● **Exercise details**
Which lines below contain "personalPhone"? Pull them out.

[Saved data entries]
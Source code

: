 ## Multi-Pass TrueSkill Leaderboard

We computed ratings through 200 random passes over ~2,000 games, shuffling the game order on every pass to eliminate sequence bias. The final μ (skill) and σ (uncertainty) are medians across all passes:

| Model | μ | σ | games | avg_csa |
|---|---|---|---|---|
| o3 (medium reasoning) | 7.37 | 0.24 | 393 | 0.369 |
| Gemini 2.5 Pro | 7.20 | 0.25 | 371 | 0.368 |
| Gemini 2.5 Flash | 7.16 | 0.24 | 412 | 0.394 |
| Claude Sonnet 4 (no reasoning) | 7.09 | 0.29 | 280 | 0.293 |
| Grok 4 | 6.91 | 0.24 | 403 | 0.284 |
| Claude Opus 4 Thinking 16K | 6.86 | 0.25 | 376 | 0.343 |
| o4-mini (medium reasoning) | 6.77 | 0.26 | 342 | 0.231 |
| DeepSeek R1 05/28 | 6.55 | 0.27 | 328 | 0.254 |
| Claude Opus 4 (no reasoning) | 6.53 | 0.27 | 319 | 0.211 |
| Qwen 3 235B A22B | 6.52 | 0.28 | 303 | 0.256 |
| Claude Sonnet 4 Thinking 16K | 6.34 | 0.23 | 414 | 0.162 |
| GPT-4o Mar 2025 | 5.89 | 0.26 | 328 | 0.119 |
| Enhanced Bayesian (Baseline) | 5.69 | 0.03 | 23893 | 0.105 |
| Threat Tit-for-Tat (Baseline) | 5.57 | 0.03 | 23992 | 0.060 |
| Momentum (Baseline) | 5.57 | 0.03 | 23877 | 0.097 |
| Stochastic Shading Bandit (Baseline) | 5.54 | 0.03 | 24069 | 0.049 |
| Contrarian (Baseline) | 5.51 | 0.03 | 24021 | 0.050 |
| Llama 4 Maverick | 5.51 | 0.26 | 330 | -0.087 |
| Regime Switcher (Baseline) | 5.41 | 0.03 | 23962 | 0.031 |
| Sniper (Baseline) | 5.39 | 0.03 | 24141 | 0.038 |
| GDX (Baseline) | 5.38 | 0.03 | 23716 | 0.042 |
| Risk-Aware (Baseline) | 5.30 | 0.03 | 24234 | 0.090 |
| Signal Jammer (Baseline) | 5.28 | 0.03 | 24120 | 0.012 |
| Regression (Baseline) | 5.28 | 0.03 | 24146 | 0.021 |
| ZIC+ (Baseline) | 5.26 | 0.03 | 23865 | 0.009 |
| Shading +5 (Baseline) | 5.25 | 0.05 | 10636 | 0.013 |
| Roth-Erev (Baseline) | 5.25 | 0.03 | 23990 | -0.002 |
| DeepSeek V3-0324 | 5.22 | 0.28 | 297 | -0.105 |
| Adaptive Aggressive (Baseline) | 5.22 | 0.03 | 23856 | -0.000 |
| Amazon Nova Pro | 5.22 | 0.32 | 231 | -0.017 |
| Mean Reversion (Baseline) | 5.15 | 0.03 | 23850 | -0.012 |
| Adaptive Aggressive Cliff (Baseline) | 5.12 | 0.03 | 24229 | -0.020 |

---

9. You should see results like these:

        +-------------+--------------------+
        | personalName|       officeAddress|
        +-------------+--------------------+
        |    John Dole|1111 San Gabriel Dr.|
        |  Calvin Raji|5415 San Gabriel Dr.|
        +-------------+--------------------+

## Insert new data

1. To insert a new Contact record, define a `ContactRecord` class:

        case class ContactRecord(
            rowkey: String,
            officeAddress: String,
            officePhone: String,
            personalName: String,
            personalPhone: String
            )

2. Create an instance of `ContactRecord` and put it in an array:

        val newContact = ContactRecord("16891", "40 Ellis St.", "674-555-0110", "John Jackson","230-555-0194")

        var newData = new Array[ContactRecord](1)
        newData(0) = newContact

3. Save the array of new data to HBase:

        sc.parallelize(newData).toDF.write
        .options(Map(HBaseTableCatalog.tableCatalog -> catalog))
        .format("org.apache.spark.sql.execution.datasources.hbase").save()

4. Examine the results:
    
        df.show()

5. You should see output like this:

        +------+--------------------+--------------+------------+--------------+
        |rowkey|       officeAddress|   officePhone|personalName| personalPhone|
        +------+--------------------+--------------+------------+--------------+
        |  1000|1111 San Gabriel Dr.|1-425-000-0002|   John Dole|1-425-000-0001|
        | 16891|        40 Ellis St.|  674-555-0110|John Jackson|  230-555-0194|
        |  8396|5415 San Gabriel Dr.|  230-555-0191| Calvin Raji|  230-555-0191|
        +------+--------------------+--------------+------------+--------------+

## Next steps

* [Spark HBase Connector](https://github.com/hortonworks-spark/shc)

● **Solved exercise**
            personalPhone: String
        |rowkey|       officeAddress|   officePhone|personalName| personalPhone|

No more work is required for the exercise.